All posts by the Eureka!

Levi Strauss & Co in the Castro

On June 12th, the San Francisco Planning Commission granted Levi's the required "Conditional Use" (CU) to open a "Formula Use Retail" store within the Castro Neighborhood Commercial District (NCD). Levi's is very excited about opening this store. Construction should begin as soon as permits are issued, most likely by the end of June, with a goal of having the store in full operation by "Folsom Street Fair." This is the first time in memory that a national chain actually has a goal based on our neighborhood culture.

Although some EVPA members expressed valid concern that this formula use retail is not consistent with the EVPA position of not allowing any further formula use retail within the Castro NCD, the overwhelming majority of EVPA members felt that Levi’s was uniquely qualified as an “exception.” Levi’s unparalleled corporate support of the community and the long-time connection with our neighborhood significantly outweighed the concerns of formula retail use.

Because there was no known opposition to Levi's, the s item was placed no the "Consent Calendar" meaning that the Planning Commission was able to approve the conditional use without lengthy hearings. The EVPA would like to thank planner Sophie Middlebrook who was the planner responsible who made that possible, as otherwise the hearing date would have been significantly delayed.

We look forward to the grand opening party!

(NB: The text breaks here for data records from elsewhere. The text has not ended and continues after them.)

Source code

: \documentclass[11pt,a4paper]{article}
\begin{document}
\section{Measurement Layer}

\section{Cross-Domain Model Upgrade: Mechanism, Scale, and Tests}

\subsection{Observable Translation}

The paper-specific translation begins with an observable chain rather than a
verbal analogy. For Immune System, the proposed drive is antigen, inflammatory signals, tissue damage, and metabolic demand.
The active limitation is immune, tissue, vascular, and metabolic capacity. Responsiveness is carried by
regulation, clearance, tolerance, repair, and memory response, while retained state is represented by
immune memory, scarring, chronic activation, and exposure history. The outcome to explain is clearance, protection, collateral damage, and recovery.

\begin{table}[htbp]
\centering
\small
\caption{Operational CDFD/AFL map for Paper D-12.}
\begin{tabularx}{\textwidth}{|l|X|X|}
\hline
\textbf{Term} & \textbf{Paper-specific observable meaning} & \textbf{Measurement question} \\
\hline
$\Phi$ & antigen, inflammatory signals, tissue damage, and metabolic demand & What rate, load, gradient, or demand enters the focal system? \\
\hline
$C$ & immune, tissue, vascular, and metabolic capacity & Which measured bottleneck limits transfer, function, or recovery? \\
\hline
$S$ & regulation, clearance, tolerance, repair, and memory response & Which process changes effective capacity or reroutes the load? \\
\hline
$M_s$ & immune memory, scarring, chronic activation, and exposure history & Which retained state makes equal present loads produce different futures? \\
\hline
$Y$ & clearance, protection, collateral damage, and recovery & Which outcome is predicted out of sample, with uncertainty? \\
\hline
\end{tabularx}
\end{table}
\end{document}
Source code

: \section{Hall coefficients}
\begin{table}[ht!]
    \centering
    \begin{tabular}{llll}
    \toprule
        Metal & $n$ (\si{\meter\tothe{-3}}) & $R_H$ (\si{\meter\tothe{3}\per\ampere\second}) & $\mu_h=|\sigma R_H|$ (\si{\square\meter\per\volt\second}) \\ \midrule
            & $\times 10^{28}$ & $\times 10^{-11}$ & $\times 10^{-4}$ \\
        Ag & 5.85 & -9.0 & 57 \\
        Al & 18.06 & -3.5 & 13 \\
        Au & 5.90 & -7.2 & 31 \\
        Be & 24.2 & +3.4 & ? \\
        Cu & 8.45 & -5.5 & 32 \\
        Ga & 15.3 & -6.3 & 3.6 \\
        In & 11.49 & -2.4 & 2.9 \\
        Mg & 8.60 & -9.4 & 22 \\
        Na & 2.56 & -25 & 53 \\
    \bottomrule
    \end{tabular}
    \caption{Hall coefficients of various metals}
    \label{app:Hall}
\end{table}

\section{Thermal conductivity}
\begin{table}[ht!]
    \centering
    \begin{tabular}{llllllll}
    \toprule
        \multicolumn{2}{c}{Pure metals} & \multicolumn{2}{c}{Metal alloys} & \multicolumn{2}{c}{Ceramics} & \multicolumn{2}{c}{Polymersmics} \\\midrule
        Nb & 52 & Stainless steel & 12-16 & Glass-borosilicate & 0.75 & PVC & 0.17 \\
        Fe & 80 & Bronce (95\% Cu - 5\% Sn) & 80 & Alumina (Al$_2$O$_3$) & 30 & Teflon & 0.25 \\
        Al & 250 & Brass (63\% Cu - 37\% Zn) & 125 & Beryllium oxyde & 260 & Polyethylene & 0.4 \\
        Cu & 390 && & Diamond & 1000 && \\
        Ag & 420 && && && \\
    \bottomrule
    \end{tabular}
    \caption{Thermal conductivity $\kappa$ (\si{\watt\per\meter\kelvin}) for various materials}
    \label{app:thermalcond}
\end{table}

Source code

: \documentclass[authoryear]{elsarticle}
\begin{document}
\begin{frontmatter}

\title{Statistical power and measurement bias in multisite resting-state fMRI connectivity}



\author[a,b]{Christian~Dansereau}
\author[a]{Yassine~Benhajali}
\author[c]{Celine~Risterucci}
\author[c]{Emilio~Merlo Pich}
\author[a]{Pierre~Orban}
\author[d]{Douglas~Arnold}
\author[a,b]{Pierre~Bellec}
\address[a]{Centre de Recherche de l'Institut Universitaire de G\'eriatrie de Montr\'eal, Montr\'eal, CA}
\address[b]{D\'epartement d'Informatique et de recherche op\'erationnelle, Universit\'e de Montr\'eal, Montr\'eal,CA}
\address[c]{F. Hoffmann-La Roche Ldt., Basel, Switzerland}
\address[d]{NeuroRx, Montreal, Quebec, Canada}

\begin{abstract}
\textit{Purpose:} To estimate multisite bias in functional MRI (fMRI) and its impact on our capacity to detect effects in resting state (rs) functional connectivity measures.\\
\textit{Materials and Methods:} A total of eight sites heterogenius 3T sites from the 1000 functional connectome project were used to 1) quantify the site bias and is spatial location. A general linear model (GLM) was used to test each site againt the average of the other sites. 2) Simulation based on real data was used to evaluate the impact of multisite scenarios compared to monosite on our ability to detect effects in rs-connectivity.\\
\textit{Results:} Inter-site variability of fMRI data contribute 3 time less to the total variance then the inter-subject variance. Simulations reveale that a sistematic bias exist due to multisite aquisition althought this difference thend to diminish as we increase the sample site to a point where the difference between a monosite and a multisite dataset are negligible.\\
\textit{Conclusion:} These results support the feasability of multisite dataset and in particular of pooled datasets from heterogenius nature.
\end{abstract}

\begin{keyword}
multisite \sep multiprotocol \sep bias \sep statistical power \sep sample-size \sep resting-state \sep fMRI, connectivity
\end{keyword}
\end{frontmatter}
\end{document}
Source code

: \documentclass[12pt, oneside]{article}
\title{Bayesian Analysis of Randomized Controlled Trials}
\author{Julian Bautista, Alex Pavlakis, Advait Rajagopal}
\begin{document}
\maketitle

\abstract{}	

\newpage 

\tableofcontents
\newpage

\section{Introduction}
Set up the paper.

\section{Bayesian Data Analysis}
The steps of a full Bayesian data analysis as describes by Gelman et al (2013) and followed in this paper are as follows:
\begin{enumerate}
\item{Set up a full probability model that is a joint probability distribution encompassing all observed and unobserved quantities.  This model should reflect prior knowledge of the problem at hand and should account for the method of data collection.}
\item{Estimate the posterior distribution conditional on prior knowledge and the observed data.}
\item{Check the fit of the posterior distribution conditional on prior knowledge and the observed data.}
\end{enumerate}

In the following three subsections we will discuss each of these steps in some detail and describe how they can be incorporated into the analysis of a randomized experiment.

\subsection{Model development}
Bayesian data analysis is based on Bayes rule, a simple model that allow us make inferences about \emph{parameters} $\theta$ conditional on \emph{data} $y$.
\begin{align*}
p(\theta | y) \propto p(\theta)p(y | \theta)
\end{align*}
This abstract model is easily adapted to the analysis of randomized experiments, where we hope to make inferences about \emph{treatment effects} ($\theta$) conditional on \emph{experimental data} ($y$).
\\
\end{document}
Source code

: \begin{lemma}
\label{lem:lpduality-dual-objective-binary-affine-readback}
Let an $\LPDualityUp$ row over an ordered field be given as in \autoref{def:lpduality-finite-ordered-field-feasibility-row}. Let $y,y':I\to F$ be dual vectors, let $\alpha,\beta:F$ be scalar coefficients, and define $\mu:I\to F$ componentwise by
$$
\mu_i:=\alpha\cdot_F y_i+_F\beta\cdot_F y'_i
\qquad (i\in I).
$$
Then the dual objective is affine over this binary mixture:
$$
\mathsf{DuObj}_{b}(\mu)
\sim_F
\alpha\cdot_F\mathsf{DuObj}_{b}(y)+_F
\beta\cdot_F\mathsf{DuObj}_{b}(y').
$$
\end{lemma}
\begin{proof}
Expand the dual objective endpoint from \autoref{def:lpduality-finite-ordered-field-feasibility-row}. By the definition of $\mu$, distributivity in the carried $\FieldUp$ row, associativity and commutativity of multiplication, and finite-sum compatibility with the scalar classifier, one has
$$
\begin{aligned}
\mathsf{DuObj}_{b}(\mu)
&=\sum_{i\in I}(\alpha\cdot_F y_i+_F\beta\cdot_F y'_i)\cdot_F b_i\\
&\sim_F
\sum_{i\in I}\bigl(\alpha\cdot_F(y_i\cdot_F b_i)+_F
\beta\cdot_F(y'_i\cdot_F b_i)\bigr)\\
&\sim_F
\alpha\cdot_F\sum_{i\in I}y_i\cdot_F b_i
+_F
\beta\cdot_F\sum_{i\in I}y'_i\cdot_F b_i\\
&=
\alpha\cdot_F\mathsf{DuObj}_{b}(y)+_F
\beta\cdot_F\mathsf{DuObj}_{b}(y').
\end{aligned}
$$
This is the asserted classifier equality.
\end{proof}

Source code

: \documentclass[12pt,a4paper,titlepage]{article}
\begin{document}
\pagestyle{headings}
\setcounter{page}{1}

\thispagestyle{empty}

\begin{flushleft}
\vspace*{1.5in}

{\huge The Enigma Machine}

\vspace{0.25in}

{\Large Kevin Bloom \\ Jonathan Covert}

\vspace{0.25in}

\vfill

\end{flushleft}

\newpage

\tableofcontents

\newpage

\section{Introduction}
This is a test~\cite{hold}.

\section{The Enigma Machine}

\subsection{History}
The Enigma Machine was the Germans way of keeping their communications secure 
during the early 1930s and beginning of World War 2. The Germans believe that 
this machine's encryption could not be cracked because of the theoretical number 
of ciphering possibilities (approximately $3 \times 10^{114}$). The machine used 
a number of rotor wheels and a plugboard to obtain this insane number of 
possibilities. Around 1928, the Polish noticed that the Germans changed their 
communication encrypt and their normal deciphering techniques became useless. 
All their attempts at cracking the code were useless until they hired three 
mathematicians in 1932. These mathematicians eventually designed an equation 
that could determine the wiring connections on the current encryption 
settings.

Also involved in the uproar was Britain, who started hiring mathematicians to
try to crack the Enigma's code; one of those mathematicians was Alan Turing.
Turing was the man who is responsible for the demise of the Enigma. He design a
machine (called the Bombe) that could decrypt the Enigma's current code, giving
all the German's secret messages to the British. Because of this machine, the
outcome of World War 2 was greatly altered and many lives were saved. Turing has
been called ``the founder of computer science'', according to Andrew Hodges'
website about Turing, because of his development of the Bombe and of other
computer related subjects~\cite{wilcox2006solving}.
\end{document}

Why Walgreen's Continued Expansion is not good for the Neighborhood

In 2007, Walgreen Co. had net income of $2.04 Billion. With 6,271 Walgreen's stores nationwide, the average after-tax profit is $325,306 per store. That's their “take-home-pay.” Per Walgreen's own spokesperson, Todd Horton, with 54 stores in San Francisco, Walgreen's only donated $100,000 to local charitable causes in 2007 (about $1,850 per store), a mere 0.57% of their approximate San Francisco net-profit of $17.5 Million. Industry standard for corporate giving is 2.0% to 5.0%. The recent $5,000 contribution to Harvey Milk is nice, but far from being a good neighborhood business and community partner.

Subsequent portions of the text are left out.